𝐃𝐞 𝐥’𝐞́𝐜𝐡𝐚𝐧𝐠𝐞 𝐝𝐞 𝐩𝐫𝐢𝐬𝐨𝐧𝐧𝐢𝐞𝐫𝐬 𝐦𝐢𝐥𝐢𝐭𝐚𝐢𝐫𝐞𝐬 𝐞𝐧𝐭𝐫𝐞 𝐥𝐚 𝐂𝐨̂𝐭𝐞 𝐝’𝐈𝐯𝐨𝐢𝐫𝐞 𝐞𝐭 𝐥𝐞 𝐁𝐮𝐫𝐤𝐢𝐧𝐚 𝐅𝐚𝐬𝐨
Le 5 décembre 2024, le ministre de la Communication et porte-parole du gouvernement ivoirien, Amadou Coulibaly, a annoncé la libération de deux gendarmes ivoiriens détenus depuis le 19 septembre 2023 au Burkina Faso. Ces deux gendarmes avaient été arrêtés alors qu’ils étaient entrés, armés, sur le territoire du Burkina Faso.
En réalité, cette libération s’inscrit dans un cadre d’échange de prisonniers, la Côte d’Ivoire ayant simultanément libéré deux ressortissants burkinabè, notamment un militaire et un supplétif des Volontaires pour la Défense de la Patrie (VDP), arrêtés en mars 2024 sur le territoire ivoirien.
La libération des gendarmes ivoiriens a été rendue possible grâce à plusieurs médiations qui sont à saluer. Cela a permis de désamorcer une situation qui, pendant plus d’un an, a alourdi le climat déjà tendu entre la Côte d’Ivoire et le Burkina Faso. Cet échange de prisonniers, bien qu’il constitue une avancée positive, ne suffit pas à lui seul, à effacer les différends persistants entre la Côte d’Ivoire et ce pays frère.

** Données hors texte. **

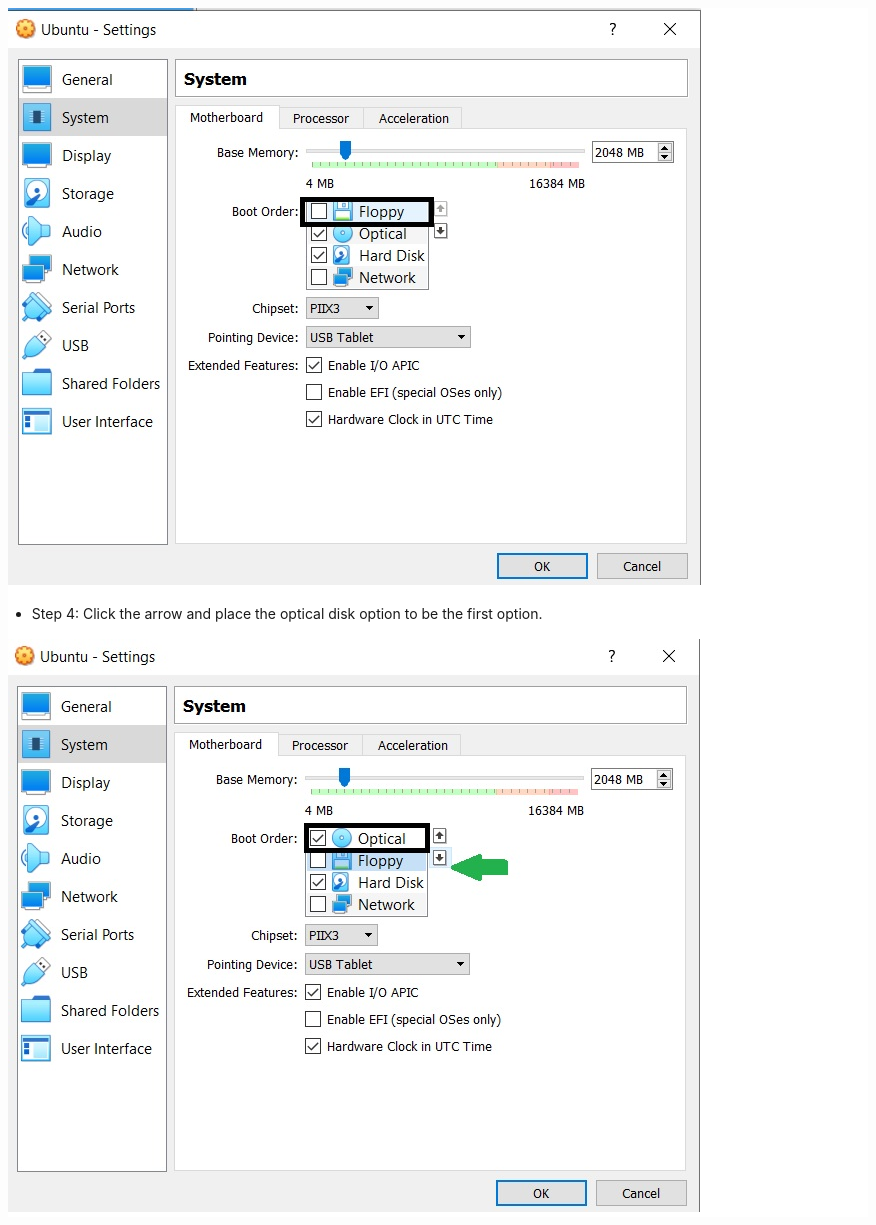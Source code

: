 ![ubuntustep3](installingUbuntu/Nueva%20carpeta/Step3.jpg)<br> 

- Step 4: Click the arrow and place the optical disk option to be the first option.

![ubuntustep4](installingUbuntu/Nueva%20carpeta/Step4.jpg) <br> 
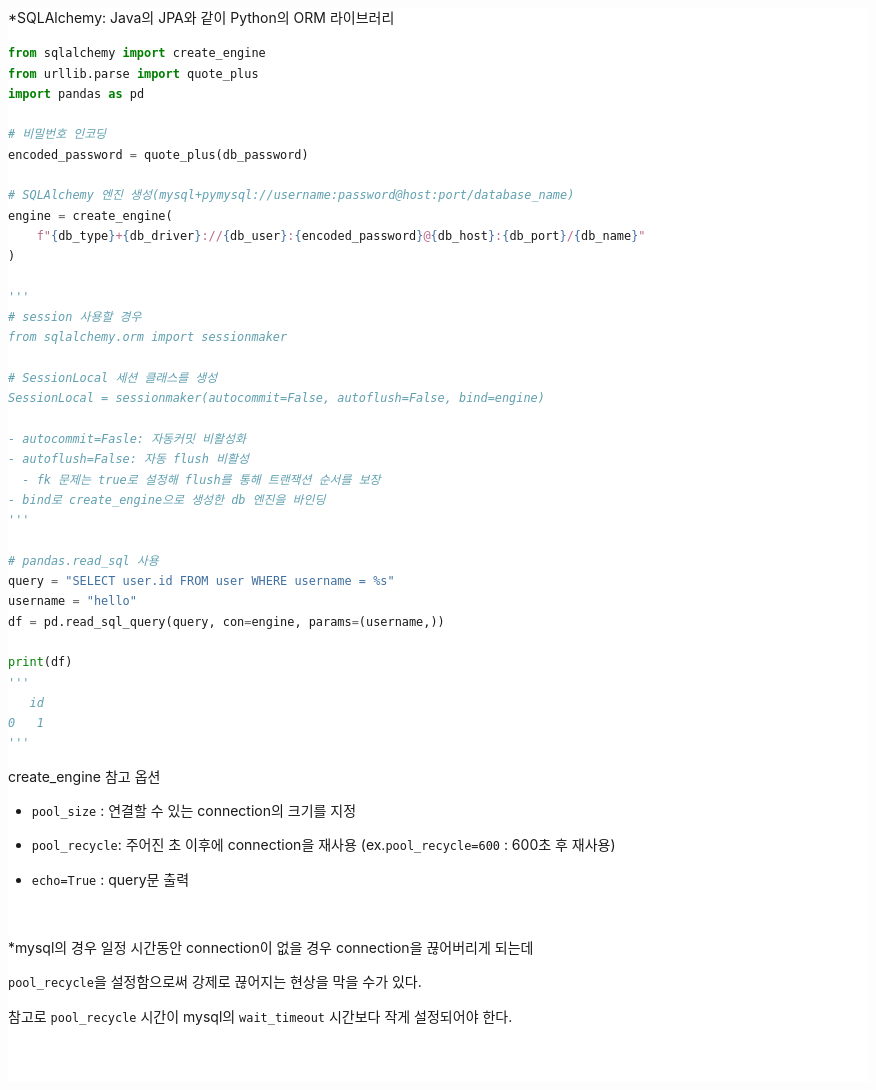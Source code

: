 *SQLAlchemy: Java의 JPA와 같이 Python의 ORM 라이브러리

```py
from sqlalchemy import create_engine
from urllib.parse import quote_plus
import pandas as pd

# 비밀번호 인코딩
encoded_password = quote_plus(db_password)

# SQLAlchemy 엔진 생성(mysql+pymysql://username:password@host:port/database_name)
engine = create_engine(
    f"{db_type}+{db_driver}://{db_user}:{encoded_password}@{db_host}:{db_port}/{db_name}"
)

'''
# session 사용할 경우
from sqlalchemy.orm import sessionmaker

# SessionLocal 세션 클래스를 생성
SessionLocal = sessionmaker(autocommit=False, autoflush=False, bind=engine)

- autocommit=Fasle: 자동커밋 비활성화
- autoflush=False: 자동 flush 비활성 
  - fk 문제는 true로 설정해 flush를 통해 트랜잭션 순서를 보장
- bind로 create_engine으로 생성한 db 엔진을 바인딩
'''

# pandas.read_sql 사용
query = "SELECT user.id FROM user WHERE username = %s"
username = "hello"
df = pd.read_sql_query(query, con=engine, params=(username,))

print(df)
'''
   id
0   1
'''
```

create_engine 참고 옵션
- `pool_size` : 연결할 수 있는 connection의 크기를 지정

- `pool_recycle`: 주어진 초 이후에 connection을 재사용 (ex.`pool_recycle=600` : 600초 후 재사용)  

- `echo=True` : query문 출력

<br>

*mysql의 경우 일정 시간동안 connection이 없을 경우 connection을 끊어버리게 되는데              

`pool_recycle`을 설정함으로써 강제로 끊어지는 현상을 막을 수가 있다.   

참고로 `pool_recycle` 시간이 mysql의 `wait_timeout` 시간보다 작게 설정되어야 한다.    

<br><br>  
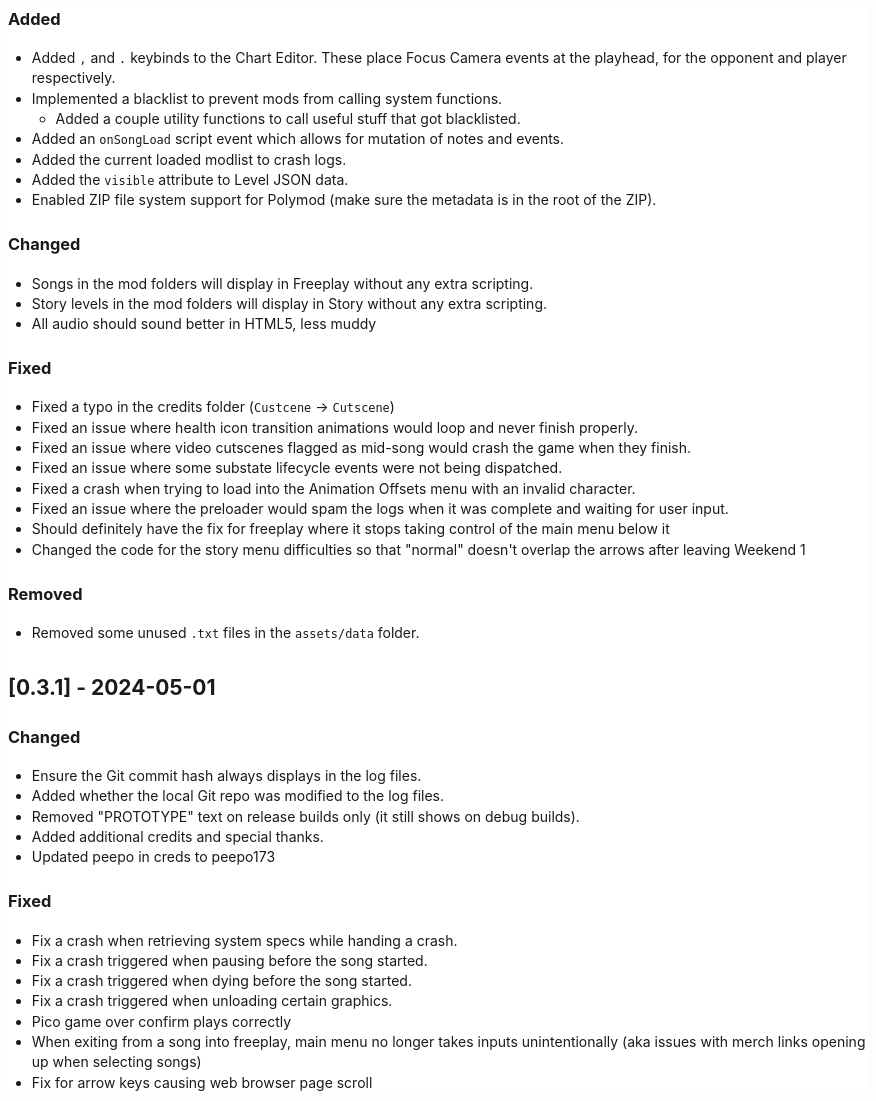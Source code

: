 ### Added

* Added `,` and `.` keybinds to the Chart Editor. These place Focus Camera events at the playhead, for the opponent and player respectively.
* Implemented a blacklist to prevent mods from calling system functions.
  * Added a couple utility functions to call useful stuff that got blacklisted.
* Added an `onSongLoad` script event which allows for mutation of notes and events.
* Added the current loaded modlist to crash logs.
* Added the `visible` attribute to Level JSON data.
* Enabled ZIP file system support for Polymod (make sure the metadata is in the root of the ZIP).

### Changed

* Songs in the mod folders will display in Freeplay without any extra scripting.
* Story levels in the mod folders will display in Story without any extra scripting.
* All audio should sound better in HTML5, less muddy

### Fixed

* Fixed a typo in the credits folder (`Custcene` -> `Cutscene`)
* Fixed an issue where health icon transition animations would loop and never finish properly.
* Fixed an issue where video cutscenes flagged as mid-song would crash the game when they finish.
* Fixed an issue where some substate lifecycle events were not being dispatched.
* Fixed a crash when trying to load into the Animation Offsets menu with an invalid character.
* Fixed an issue where the preloader would spam the logs when it was complete and waiting for user input.
* Should definitely have the fix for freeplay where it stops taking control of the main menu below it
* Changed the code for the story menu difficulties so that "normal" doesn't overlap the arrows after leaving Weekend 1

### Removed

* Removed some unused `.txt` files in the `assets/data` folder.

## \[0.3.1\] - 2024-05-01

### Changed

* Ensure the Git commit hash always displays in the log files.
* Added whether the local Git repo was modified to the log files.
* Removed "PROTOTYPE" text on release builds only (it still shows on debug builds).
* Added additional credits and special thanks.
* Updated peepo in creds to peepo173

### Fixed

* Fix a crash when retrieving system specs while handing a crash.
* Fix a crash triggered when pausing before the song started.
* Fix a crash triggered when dying before the song started.
* Fix a crash triggered when unloading certain graphics.
* Pico game over confirm plays correctly
* When exiting from a song into freeplay, main menu no longer takes inputs unintentionally (aka issues with merch links opening up when selecting songs)
* Fix for arrow keys causing web browser page scroll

Parmi les points de crispation, il y a la question délicate des accusations récurrentes contre la Côte d’Ivoire, soupçonnée de servir de base arrière pour des opérations de déstabilisation du Burkina Faso et des autorités de la Transition.
GPS exhorte les dirigeants ivoiriens et burkinabè à transformer cette opportunité en un véritable tournant dans leurs relations. Cela passe par un engagement sincère à instaurer un dialogue transparent, à renoncer à s’ingérer dans les affaires intérieures des États voisins et à mettre fin à toute forme de soutien implicite ou explicite à des activités de déstabilisation.